* [Aim of the task] Copy each line of the records below that mentions the word "Explain".

(Records drawn from a dataset)
***
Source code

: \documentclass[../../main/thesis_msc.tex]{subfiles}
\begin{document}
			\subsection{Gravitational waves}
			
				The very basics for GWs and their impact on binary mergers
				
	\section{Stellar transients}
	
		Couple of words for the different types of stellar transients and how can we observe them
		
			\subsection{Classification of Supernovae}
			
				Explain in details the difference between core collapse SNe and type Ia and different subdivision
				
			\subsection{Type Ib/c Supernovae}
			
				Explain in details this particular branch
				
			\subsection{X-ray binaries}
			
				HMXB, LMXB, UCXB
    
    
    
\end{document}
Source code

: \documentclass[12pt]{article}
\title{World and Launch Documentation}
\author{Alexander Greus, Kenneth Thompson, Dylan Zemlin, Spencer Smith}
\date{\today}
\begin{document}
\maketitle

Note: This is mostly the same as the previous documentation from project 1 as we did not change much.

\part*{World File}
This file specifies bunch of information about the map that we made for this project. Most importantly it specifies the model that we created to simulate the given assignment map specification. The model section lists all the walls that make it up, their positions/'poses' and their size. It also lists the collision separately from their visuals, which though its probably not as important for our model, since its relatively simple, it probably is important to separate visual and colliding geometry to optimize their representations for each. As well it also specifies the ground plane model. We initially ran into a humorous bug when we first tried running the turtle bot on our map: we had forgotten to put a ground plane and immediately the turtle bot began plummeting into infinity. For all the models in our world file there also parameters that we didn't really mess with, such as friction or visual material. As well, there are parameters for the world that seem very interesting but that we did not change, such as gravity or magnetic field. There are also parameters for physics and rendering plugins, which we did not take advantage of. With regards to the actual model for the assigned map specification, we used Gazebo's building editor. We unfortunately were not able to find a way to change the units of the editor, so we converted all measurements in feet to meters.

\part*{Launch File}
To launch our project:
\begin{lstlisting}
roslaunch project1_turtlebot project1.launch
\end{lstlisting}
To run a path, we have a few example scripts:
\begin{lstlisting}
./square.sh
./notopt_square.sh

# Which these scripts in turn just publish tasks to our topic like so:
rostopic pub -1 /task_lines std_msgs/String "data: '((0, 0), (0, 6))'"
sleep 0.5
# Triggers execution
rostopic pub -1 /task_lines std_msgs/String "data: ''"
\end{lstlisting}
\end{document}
***
* [Written response]
				Explain in details the difference between core collapse SNe and type Ia and different subdivision
				Explain in details this particular branch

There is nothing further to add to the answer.